*** Block opens ***

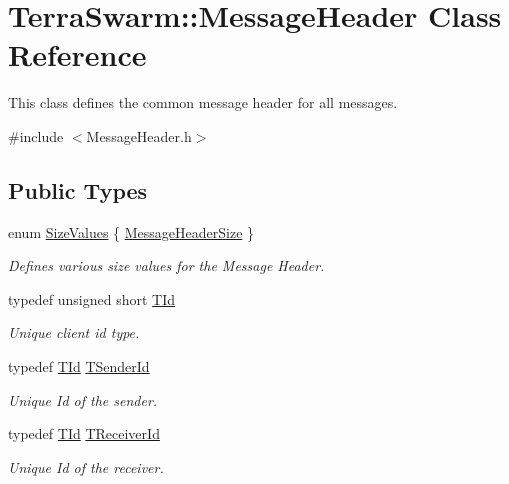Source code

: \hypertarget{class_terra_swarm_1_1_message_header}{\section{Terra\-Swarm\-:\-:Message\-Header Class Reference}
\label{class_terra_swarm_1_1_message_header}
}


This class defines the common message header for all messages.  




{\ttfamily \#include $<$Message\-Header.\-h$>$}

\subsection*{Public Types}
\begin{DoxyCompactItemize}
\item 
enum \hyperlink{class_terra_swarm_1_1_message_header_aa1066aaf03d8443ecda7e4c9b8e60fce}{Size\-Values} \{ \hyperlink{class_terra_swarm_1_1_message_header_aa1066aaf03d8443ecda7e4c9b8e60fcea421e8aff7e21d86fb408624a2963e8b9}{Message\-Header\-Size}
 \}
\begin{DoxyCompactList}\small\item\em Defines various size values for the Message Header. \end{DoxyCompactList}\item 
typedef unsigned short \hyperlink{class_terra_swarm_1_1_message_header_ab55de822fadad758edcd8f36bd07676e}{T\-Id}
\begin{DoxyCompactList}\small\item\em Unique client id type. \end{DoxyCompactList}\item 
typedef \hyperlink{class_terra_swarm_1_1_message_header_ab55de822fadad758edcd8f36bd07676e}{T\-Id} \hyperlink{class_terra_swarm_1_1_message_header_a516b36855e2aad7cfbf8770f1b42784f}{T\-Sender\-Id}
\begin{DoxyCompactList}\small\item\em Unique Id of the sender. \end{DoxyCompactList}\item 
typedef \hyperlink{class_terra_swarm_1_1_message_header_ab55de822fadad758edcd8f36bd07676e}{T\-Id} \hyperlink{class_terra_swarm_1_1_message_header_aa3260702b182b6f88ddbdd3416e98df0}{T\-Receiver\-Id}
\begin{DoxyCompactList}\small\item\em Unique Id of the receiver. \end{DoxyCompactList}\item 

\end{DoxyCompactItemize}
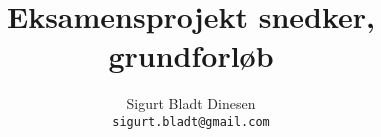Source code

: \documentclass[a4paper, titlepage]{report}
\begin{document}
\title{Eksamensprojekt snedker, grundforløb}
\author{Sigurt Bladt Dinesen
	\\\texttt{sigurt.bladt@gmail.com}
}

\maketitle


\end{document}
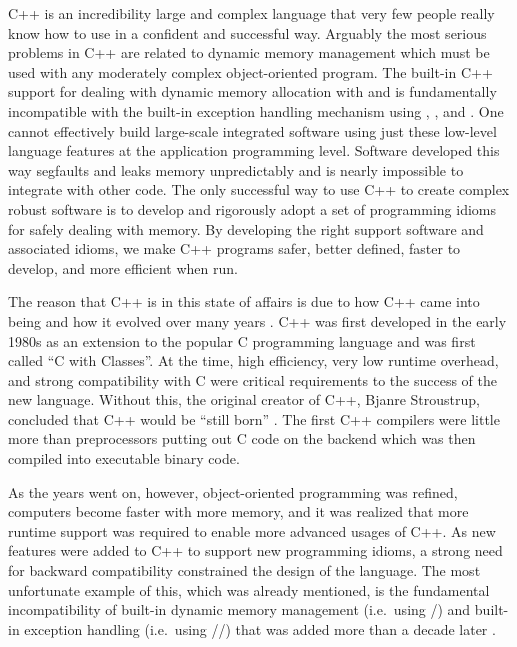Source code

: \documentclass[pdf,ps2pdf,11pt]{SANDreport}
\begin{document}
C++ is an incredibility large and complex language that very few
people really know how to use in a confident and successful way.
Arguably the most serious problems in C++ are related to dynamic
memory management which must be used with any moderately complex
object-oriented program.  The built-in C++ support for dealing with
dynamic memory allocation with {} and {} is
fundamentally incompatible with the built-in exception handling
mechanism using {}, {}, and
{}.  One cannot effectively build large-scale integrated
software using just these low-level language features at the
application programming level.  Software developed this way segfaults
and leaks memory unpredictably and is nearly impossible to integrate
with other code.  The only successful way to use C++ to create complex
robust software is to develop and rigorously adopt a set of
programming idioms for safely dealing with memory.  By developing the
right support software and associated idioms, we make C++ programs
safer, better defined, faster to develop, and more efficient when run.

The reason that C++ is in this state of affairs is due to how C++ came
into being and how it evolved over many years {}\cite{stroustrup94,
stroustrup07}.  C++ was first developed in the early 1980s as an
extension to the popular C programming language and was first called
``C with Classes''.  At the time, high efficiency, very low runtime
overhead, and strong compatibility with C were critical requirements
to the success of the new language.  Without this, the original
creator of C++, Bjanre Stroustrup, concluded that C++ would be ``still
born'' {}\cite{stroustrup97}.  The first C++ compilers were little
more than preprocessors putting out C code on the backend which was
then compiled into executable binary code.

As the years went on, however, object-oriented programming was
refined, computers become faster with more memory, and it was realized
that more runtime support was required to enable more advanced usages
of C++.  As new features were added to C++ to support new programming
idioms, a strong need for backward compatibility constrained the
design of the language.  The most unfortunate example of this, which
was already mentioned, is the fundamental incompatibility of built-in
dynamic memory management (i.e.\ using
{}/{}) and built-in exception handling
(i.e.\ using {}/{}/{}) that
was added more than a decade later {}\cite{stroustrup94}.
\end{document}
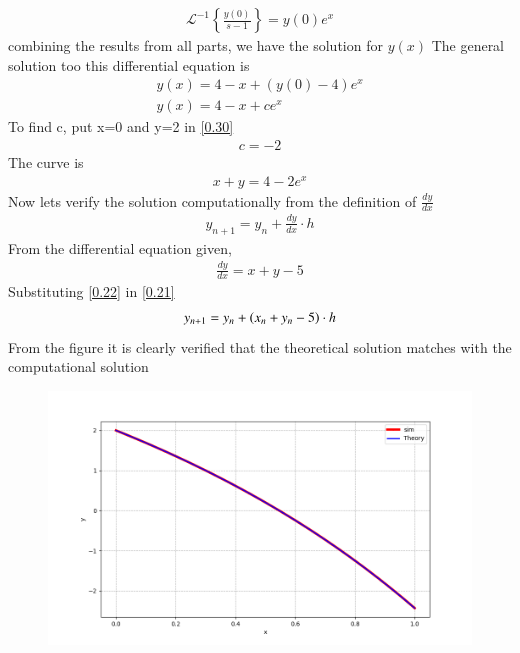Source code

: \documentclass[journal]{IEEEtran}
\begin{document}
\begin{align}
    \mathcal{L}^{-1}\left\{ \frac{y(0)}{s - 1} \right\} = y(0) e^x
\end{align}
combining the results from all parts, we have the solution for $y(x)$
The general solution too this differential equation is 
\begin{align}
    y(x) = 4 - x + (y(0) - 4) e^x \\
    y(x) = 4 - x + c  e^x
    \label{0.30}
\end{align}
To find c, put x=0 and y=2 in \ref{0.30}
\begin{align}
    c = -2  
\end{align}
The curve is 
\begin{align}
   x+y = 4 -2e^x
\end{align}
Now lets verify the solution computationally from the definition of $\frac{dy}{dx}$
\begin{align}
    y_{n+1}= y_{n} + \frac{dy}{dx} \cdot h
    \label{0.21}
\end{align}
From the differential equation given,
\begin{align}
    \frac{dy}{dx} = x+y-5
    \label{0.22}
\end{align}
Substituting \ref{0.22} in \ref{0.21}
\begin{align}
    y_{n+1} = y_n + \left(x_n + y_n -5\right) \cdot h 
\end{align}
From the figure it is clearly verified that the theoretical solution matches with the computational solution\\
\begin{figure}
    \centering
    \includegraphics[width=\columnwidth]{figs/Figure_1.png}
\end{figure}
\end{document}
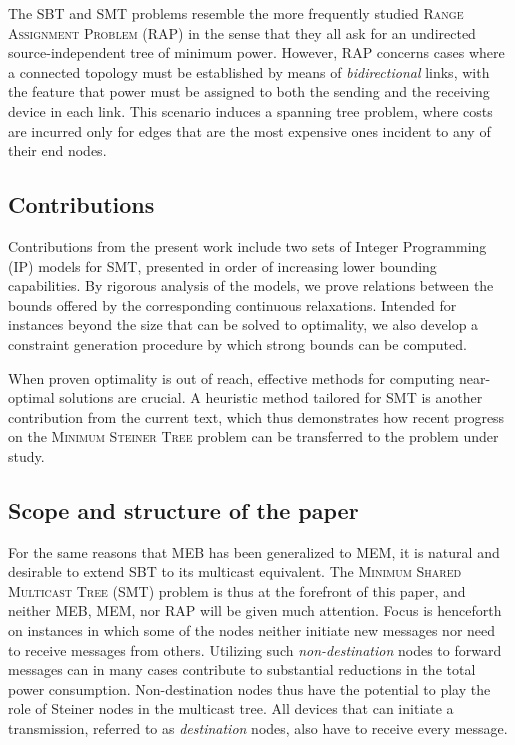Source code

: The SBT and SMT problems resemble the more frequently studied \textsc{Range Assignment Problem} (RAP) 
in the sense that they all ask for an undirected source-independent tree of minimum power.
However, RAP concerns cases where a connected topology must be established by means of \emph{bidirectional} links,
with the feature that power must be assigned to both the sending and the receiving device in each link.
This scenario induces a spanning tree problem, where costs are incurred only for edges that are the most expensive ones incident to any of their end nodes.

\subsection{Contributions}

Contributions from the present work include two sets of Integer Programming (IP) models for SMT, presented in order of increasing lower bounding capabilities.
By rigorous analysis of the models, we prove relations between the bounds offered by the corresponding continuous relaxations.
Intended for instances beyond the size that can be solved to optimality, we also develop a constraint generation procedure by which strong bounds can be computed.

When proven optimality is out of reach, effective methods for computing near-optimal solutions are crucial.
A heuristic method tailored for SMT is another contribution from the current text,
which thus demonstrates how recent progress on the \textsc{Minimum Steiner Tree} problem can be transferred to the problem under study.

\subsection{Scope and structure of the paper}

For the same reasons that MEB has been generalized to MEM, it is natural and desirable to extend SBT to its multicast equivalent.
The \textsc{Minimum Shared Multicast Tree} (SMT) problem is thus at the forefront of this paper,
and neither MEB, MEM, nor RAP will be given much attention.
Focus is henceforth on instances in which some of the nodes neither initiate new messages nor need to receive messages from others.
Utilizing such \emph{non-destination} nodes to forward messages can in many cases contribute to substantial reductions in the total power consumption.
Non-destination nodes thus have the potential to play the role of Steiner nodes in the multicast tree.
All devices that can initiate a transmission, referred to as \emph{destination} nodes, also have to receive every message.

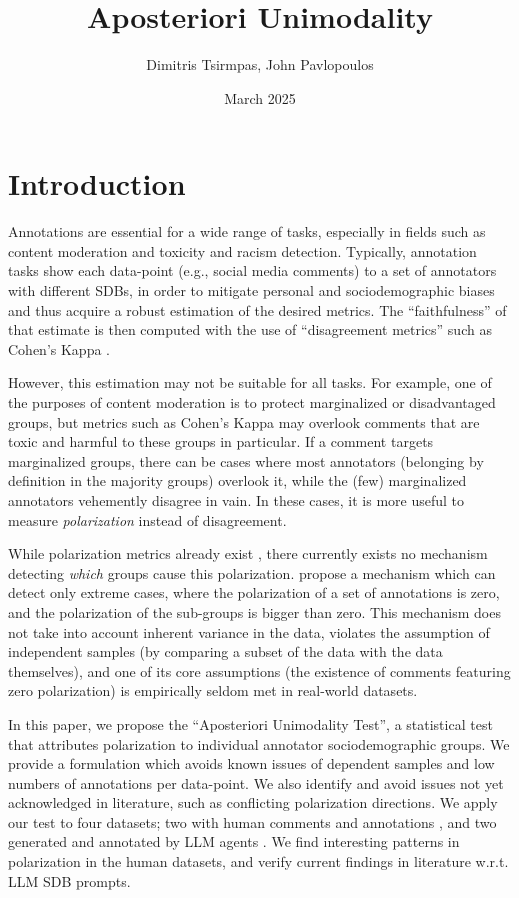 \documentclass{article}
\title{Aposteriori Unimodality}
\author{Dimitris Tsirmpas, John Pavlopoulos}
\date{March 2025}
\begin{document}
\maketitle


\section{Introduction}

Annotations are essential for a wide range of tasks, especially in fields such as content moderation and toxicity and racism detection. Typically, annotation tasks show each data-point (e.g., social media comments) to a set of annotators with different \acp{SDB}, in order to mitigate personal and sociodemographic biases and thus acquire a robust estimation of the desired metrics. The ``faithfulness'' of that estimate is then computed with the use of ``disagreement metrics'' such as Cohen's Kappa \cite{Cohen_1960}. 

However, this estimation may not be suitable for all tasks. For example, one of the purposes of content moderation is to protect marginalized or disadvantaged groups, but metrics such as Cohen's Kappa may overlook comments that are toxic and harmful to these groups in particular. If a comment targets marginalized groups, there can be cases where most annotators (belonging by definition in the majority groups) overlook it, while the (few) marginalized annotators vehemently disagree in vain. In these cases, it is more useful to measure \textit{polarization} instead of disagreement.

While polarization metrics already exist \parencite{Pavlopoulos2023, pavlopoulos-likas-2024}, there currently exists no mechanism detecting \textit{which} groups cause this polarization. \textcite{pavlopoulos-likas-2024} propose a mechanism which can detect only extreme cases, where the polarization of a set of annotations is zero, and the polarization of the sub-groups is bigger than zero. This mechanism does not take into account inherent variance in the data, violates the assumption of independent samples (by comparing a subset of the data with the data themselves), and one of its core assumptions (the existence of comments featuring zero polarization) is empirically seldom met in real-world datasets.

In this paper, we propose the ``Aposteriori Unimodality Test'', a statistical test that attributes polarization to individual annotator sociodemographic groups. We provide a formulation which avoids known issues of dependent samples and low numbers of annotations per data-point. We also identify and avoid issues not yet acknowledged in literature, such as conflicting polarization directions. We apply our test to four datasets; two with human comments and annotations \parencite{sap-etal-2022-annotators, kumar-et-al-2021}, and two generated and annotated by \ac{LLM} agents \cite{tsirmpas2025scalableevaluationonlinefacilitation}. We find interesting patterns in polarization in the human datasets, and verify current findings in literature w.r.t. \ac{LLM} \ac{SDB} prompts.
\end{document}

*** Block closes ***

■ YOUR OBJECTIVE
Only lines containing the word "features" should be copied from the material above.

■ RESULT OF THIS TASK
software using just these low-level language features at the
of C++.  As new features were added to C++ to support new programming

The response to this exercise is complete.